→ Source data
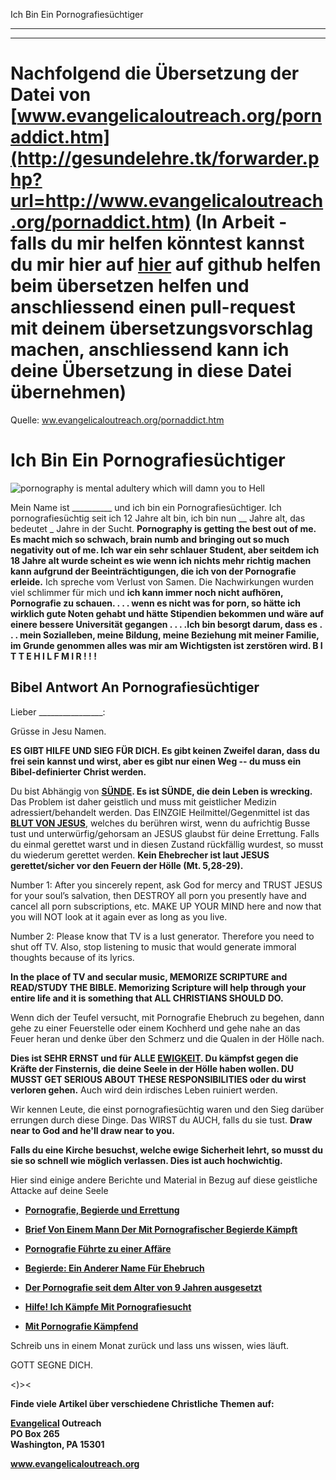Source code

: <!--t Ich Bin Ein Pornografiesüchtiger - in Arbeit (60% übersetzt) t-->
<!--d Pornografiesucht, Pornografie, Porno, Sucht, Süchtig, Pornografiesüchtig, Freiheit von Pornografiesucht, Freiheit von Pornografie, Begierde, Begierden, Lust, Geil, Wollust, Schmutzige Gedanken, Freiheit von Schmutzigen Gedanken d-->

Ich Bin Ein Pornografiesüchtiger

- - - 
- - -

# Nachfolgend die Übersetzung der Datei von [www.evangelicaloutreach.org/pornaddict.htm](http://gesundelehre.tk/forwarder.php?url=http://www.evangelicaloutreach.org/pornaddict.htm) (In Arbeit - falls du mir helfen könntest kannst du mir hier auf [hier](https://github.com/gesundelehre/gesundelehre_translate/blob/master/content/static/pornografiesucht/pornografiesuechtiger.md) auf github helfen beim übersetzen helfen und anschliessend einen pull-request mit deinem übersetzungsvorschlag machen, anschliessend kann ich deine Übersetzung in diese Datei übernehmen)

Quelle: [ww.evangelicaloutreach.org/pornaddict.htm](http://www.gesundelehre.tk/forwarder.php?url=http://www.evangelicaloutreach.org/pornaddict.htm)


# Ich Bin Ein Pornografiesüchtiger

![pornography is mental adultery which will damn you to Hell](../files/pictures/sexcoun.jpg)

Mein Name ist __________ und ich bin ein Pornografiesüchtiger. Ich pornografiesüchtig seit ich 12 Jahre alt bin, ich bin nun __ Jahre alt, das bedeutet _ Jahre in der Sucht. **Pornography is getting the best out of me. Es macht mich so schwach, brain numb and bringing out so much negativity out of me. Ich war ein sehr schlauer Student, aber seitdem ich 18 Jahre alt wurde scheint es wie wenn ich nichts mehr richtig machen kann aufgrund der Beeinträchtigungen, die ich von der Pornografie erleide.** Ich spreche vom Verlust von Samen. Die Nachwirkungen wurden viel schlimmer für mich und **ich kann immer noch nicht aufhören, Pornografie zu schauen. . . . wenn es nicht was for porn, so hätte ich wirklich gute Noten gehabt und hätte Stipendien bekommen und wäre auf einere bessere Universität gegangen . . . .Ich bin besorgt darum, dass es . . . mein Sozialleben, meine Bildung, meine Beziehung mit meiner Familie, im Grunde genommen alles was mir am Wichtigsten ist zerstören wird. B I T T E H I L F M I R ! ! !**

## Bibel Antwort An Pornografiesüchtiger

Lieber ________________:

Grüsse in Jesu Namen.

**ES GIBT HILFE UND SIEG FÜR DICH. Es gibt keinen Zweifel daran, dass du frei sein kannst und wirst, aber es gibt nur einen Weg -- du muss ein Bibel-definierter Christ werden.**

 Du bist Abhängig von **[SÜNDE](http://www.gesundelehre.tk/forwarder.php?url=http://www.evangelicaloutreach.org/sin.html). Es ist SÜNDE, die dein Leben is wrecking.** Das Problem ist daher geistlich und muss mit geistlicher Medizin adressiert/behandelt werden. Das EINZGIE Heilmittel/Gegenmittel ist das **[BLUT VON JESUS](http://www.gesundelehre.tk/forwarder.php?url=http://www.evangelicaloutreach.org/jesusblood.html)**, welches du berühren wirst, wenn du aufrichtig Busse tust und unterwürfig/gehorsam an JESUS glaubst für deine Errettung. Falls du einmal gerettet warst und in diesen Zustand rückfällig wurdest, so musst du wiederum gerettet werden. **Kein Ehebrecher ist laut JESUS gerettet/sicher vor den Feuern der Hölle (Mt. 5,28-29).**

Number 1: After you sincerely repent, ask God for mercy and TRUST JESUS for your soul’s salvation, then DESTROY all porn you presently have and cancel all porn subscriptions, etc. MAKE UP YOUR MIND here and now that you will NOT look at it again ever as long as you live.

Number 2: Please know that TV is a lust generator. Therefore you need to shut off TV. Also, stop listening to music that would generate immoral thoughts because of its lyrics.

**In the place of TV and secular music, MEMORIZE SCRIPTURE and READ/STUDY THE BIBLE. Memorizing Scripture will help through your entire life and it is something that ALL CHRISTIANS SHOULD DO.**

 
Wenn dich der Teufel versucht, mit Pornografie Ehebruch zu begehen, dann gehe zu einer Feuerstelle oder einem Kochherd und gehe nahe an das Feuer heran und denke über den Schmerz und die Qualen in der Hölle nach.

**Dies ist SEHR ERNST und für ALLE [EWIGKEIT](http://www.gesundelehre.tk/forwarder.php?url=http://www.evangelicaloutreach.org/eternity.html). Du kämpfst gegen die Kräfte der Finsternis, die deine Seele in der Hölle haben wollen. DU MUSST GET SERIOUS ABOUT THESE RESPONSIBILITIES oder du wirst verloren gehen.** Auch wird dein irdisches Leben ruiniert werden.

 
Wir kennen Leute, die einst pornografiesüchtig waren und den Sieg darüber errungen durch diese Dinge. Das WIRST du AUCH, falls du sie tust. **Draw near to God and he'll draw near to you.**

 
**Falls du eine Kirche besuchst, welche ewige Sicherheit lehrt, so musst du sie so schnell wie möglich verlassen. Dies ist auch hochwichtig.**

 
Hier sind einige andere Berichte und Material in Bezug auf diese geistliche Attacke auf deine Seele

- **[Pornografie, Begierde und Errettung](http://www.gesundelehre.tk/forwarder.php?url=http://www.evangelicaloutreach.org/porno2.html)**

- **[Brief Von Einem Mann Der Mit Pornografischer Begierde Kämpft](http://www.gesundelehre.tk/forwarder.php?url=http://www.evangelicaloutreach.org/lustltr.html)**

- **[Pornografie Führte zu einer Affäre](http://www.gesundelehre.tk/forwarder.php?url=http://www.evangelicaloutreach.org/lustltr3.html)**

- **[Begierde: Ein Anderer Name Für Ehebruch](http://www.gesundelehre.tk/forwarder.php?url=http://www.evangelicaloutreach.org/lust.html)**

- **[Der Pornografie seit dem Alter von 9 Jahren ausgesetzt](http://www.gesundelehre.tk/forwarder.php?url=http://www.evangelicaloutreach.org/porno3.html)**

- **[Hilfe! Ich Kämpfe Mit Pornografiesucht](http://www.gesundelehre.tk/forwarder.php?url=http://www.evangelicaloutreach.org/porn6.html)**

- **[Mit Pornografie Kämpfend](http://www.gesundelehre.tk/forwarder.php?url=http://www.evangelicaloutreach.org/porno.html)**

 Schreib uns in einem Monat zurück und lass uns wissen, wies läuft.

 GOTT SEGNE DICH.

<)><

**Finde viele Artikel über verschiedene Christliche Themen auf:**

**[Evangelical](http://www.gesundelehre.tk/forwarder.php?url=http://www.evangelicaloutreach.org/index.html) Outreach**  
**PO Box 265**  
**Washington, PA 15301**

**www.evangelicaloutreach.org**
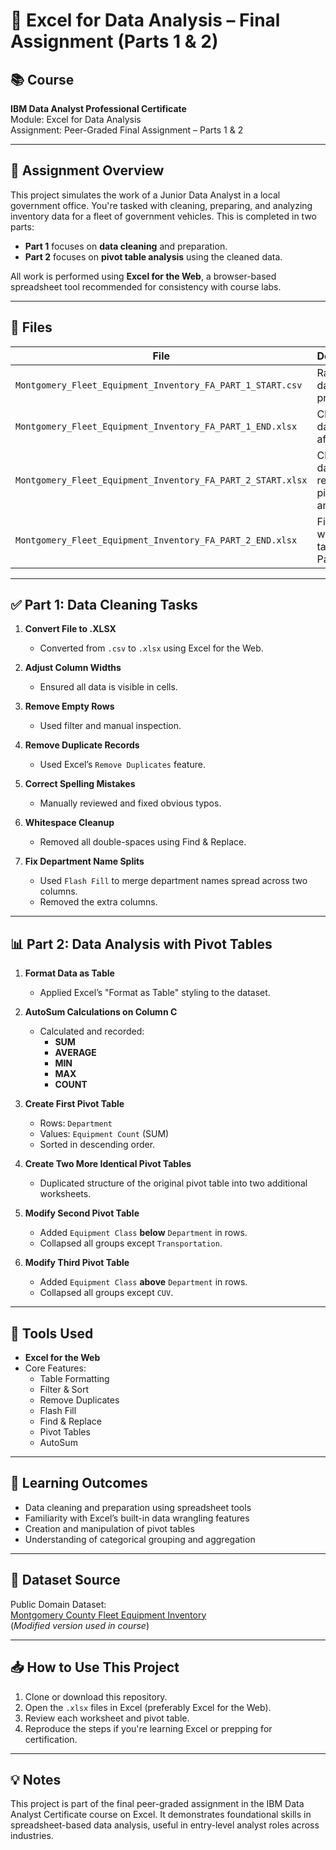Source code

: # 🧮 Excel for Data Analysis – Final Assignment (Parts 1 & 2)

## 📚 Course
**IBM Data Analyst Professional Certificate**  
Module: Excel for Data Analysis  
Assignment: Peer-Graded Final Assignment – Parts 1 & 2  

---

## 🧾 Assignment Overview

This project simulates the work of a Junior Data Analyst in a local government office. You're tasked with cleaning, preparing, and analyzing inventory data for a fleet of government vehicles. This is completed in two parts:

- **Part 1** focuses on **data cleaning** and preparation.
- **Part 2** focuses on **pivot table analysis** using the cleaned data.

All work is performed using **Excel for the Web**, a browser-based spreadsheet tool recommended for consistency with course labs.

---

## 📁 Files

| File | Description |
|------|-------------|
| `Montgomery_Fleet_Equipment_Inventory_FA_PART_1_START.csv` | Raw dataset (as provided) |
| `Montgomery_Fleet_Equipment_Inventory_FA_PART_1_END.xlsx` | Cleaned dataset after Part 1 |
| `Montgomery_Fleet_Equipment_Inventory_FA_PART_2_START.xlsx` | Cleaned dataset ready for pivot analysis |
| `Montgomery_Fleet_Equipment_Inventory_FA_PART_2_END.xlsx` | Final file with pivot tables from Part 2 |

---

## ✅ Part 1: Data Cleaning Tasks

1. **Convert File to .XLSX**  
   - Converted from `.csv` to `.xlsx` using Excel for the Web.

2. **Adjust Column Widths**  
   - Ensured all data is visible in cells.

3. **Remove Empty Rows**  
   - Used filter and manual inspection.

4. **Remove Duplicate Records**  
   - Used Excel’s `Remove Duplicates` feature.

5. **Correct Spelling Mistakes**  
   - Manually reviewed and fixed obvious typos.

6. **Whitespace Cleanup**  
   - Removed all double-spaces using Find & Replace.

7. **Fix Department Name Splits**  
   - Used `Flash Fill` to merge department names spread across two columns.
   - Removed the extra columns.

---

## 📊 Part 2: Data Analysis with Pivot Tables

1. **Format Data as Table**  
   - Applied Excel’s "Format as Table" styling to the dataset.

2. **AutoSum Calculations on Column C**  
   - Calculated and recorded:
     - **SUM**
     - **AVERAGE**
     - **MIN**
     - **MAX**
     - **COUNT**

3. **Create First Pivot Table**
   - Rows: `Department`
   - Values: `Equipment Count` (SUM)
   - Sorted in descending order.

4. **Create Two More Identical Pivot Tables**
   - Duplicated structure of the original pivot table into two additional worksheets.

5. **Modify Second Pivot Table**
   - Added `Equipment Class` **below** `Department` in rows.
   - Collapsed all groups except `Transportation`.

6. **Modify Third Pivot Table**
   - Added `Equipment Class` **above** `Department` in rows.
   - Collapsed all groups except `CUV`.

---

## 🔧 Tools Used

- **Excel for the Web**
- Core Features:
  - Table Formatting
  - Filter & Sort
  - Remove Duplicates
  - Flash Fill
  - Find & Replace
  - Pivot Tables
  - AutoSum

---

## 📝 Learning Outcomes

- Data cleaning and preparation using spreadsheet tools
- Familiarity with Excel’s built-in data wrangling features
- Creation and manipulation of pivot tables
- Understanding of categorical grouping and aggregation

---

## 🔗 Dataset Source

Public Domain Dataset:  
[Montgomery County Fleet Equipment Inventory](https://data.montgomerycountymd.gov/Government/Fleet-Equipment-Inventory/93vc-wpdr)  
(*Modified version used in course*)

---

## 📥 How to Use This Project

1. Clone or download this repository.
2. Open the `.xlsx` files in Excel (preferably Excel for the Web).
3. Review each worksheet and pivot table.
4. Reproduce the steps if you're learning Excel or prepping for certification.

---

## 💡 Notes

This project is part of the final peer-graded assignment in the IBM Data Analyst Certificate course on Excel. It demonstrates foundational skills in spreadsheet-based data analysis, useful in entry-level analyst roles across industries.

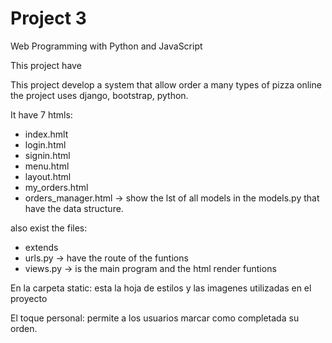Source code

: # Project 3

Web Programming with Python and JavaScript

This project have 

This project develop a system that allow order a many types of pizza online
the project uses django, bootstrap, python. 

It have 7 htmls:
- index.hmlt 
- login.html 
- signin.html 
- menu.html 
- layout.html
- my_orders.html 
- orders_manager.html -> show the lst of all models in the models.py that have the data structure. 

also exist the files:  
- extends 
- urls.py -> have the route of the funtions 
- views.py -> is the main program and the html render funtions

En la carpeta static: esta la hoja de estilos y las imagenes utilizadas en el proyecto 

El toque personal: permite a los usuarios marcar como completada su orden. 

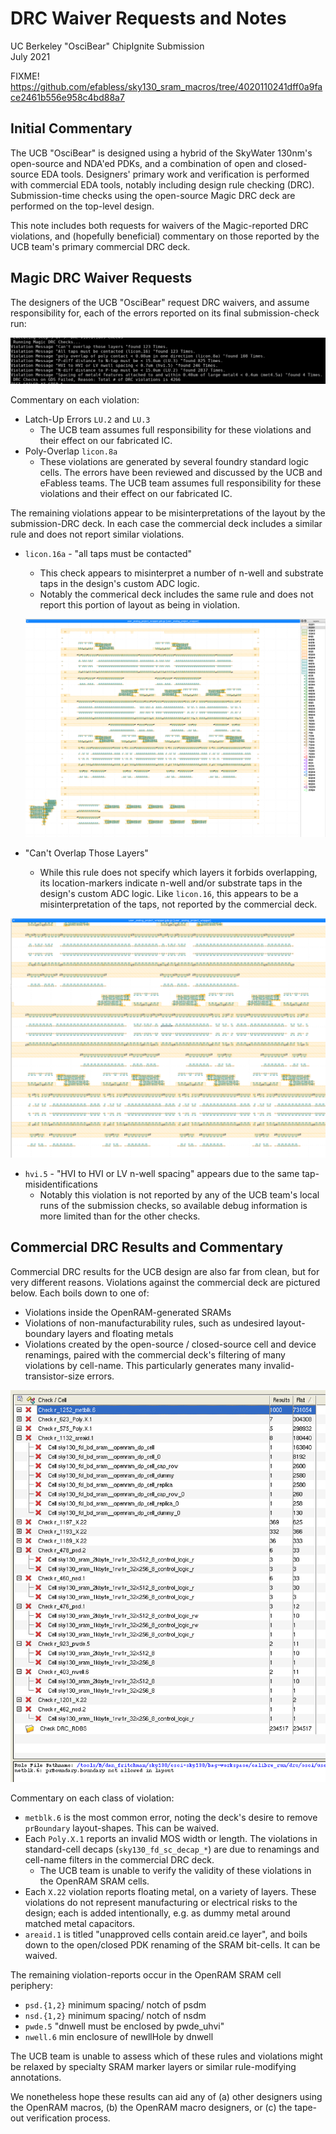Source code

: # DRC Waiver Requests and Notes 

UC Berkeley "OsciBear" ChipIgnite Submission  
July 2021 

FIXME!
https://github.com/efabless/sky130_sram_macros/tree/4020110241dff0a9face2461b556e958c4bd88a7


## Initial Commentary 

The UCB "OsciBear" is designed using a hybrid of the SkyWater 130nm's open-source and NDA'ed PDKs, and a combination of open and closed-source EDA tools. Designers' primary work and verification is performed with commercial EDA tools, notably including design rule checking (DRC). Submission-time checks using the open-source Magic DRC deck are performed on the top-level design. 

This note includes both requests for waivers of the Magic-reported DRC violations, and (hopefully beneficial) commentary on those reported by the UCB team's primary commercial DRC deck. 



## Magic DRC Waiver Requests

The designers of the UCB "OsciBear" request DRC waivers, and assume responsibility for, each of the errors reported on its final submission-check run: 

![image-20210719111304265](drc.md.png)

Commentary on each violation: 

* Latch-Up Errors `LU.2` and `LU.3`
  * The UCB team assumes full responsibility for these violations and their effect on our fabricated IC. 
* Poly-Overlap `licon.8a`
  * These violations are generated by several foundry standard logic cells. 
    The errors have been reviewed and discussed by the UCB and eFabless teams. 
    The UCB team assumes full responsibility for these violations and their effect on our fabricated IC. 

The remaining violations appear to be misinterpretations of the layout by the submission-DRC deck. 
In each case the commercial deck includes a similar rule and does not report similar violations. 



* `licon.16a` - "all taps must be contacted" 

  * This check appears to misinterpret a number of n-well and substrate taps in the design's custom ADC logic. 
  * Notably the commerical deck includes the same rule and does not report this portion of layout as being in violation.
  
  ![image-20210713114500425](licon16.png)
  
* "Can't Overlap Those Layers"
  * While this rule does not specify which layers it forbids overlapping, its location-markers indicate n-well and/or substrate taps in the design's custom ADC logic. Like `licon.16`, this appears to be a misinterpretation of the taps, not reported by the commercial deck. 

![image-20210713113649302](cant_overlap.png)



* `hvi.5` - "HVI to HVI or LV n-well spacing" appears due to the same tap-misidentifications
  * Notably this violation is not reported by any of the UCB team's local runs of the submission checks, so available debug information is more limited than for the other checks. 
  



## Commercial DRC Results and Commentary 

Commercial DRC results for the UCB design are also far from clean, but for very different reasons. 
Violations against the commercial deck are pictured below. Each boils down to one of: 

* Violations inside the OpenRAM-generated SRAMs 
* Violations of non-manufacturability rules, such as undesired layout-boundary layers and floating metals 
* Violations created by the open-source / closed-source cell and device renamings, paired with the commercial deck's filtering of many violations by cell-name. This particularly generates many invalid-transistor-size errors. 



![image-20210713110815414](comm-deck.png)

Commentary on each class of violation: 

* `metblk.6` is the most common error, noting the deck's desire to remove `prBoundary` layout-shapes. This can be waived. 
* Each `Poly.X.1` reports an invalid MOS width or length. The violations in standard-cell decaps (`sky130_fd_sc_decap_*`) are due to renamings and cell-name filters in the commercial DRC deck. 
  * The UCB team is unable to verify the validity of these violations in the OpenRAM SRAM cells. 
* Each `X.22` violation reports floating metal, on a variety of layers. These violations do not represent manufacturing or electrical risks to the design; each is added intentionally, e.g. as dummy metal around matched metal capacitors. 
* `areaid.1` is titled "unapproved cells contain areid.ce layer", and boils down to the open/closed PDK renaming of the SRAM bit-cells. It can be waived. 



The remaining violation-reports occur in the OpenRAM SRAM cell periphery: 

* `psd.{1,2}` minimum spacing/ notch of psdm 
* `nsd.{1,2}` minimum spacing/ notch of nsdm 
* `pwde.5` "dnwell must be enclosed by pwde_uhvi"
* `nwell.6` min enclosure of newllHole by dnwell 

The UCB team is unable to assess which of these rules and violations might be relaxed by specialty SRAM marker layers or similar rule-modifying annotations. 

We nonetheless hope these results can aid any of (a) other designers using the OpenRAM macros, (b) the OpenRAM macro designers, or (c) the tape-out verification process.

→ Task item
Determine how many lines above have the string "funtions" and output nothing besides the count.

→ Task response
2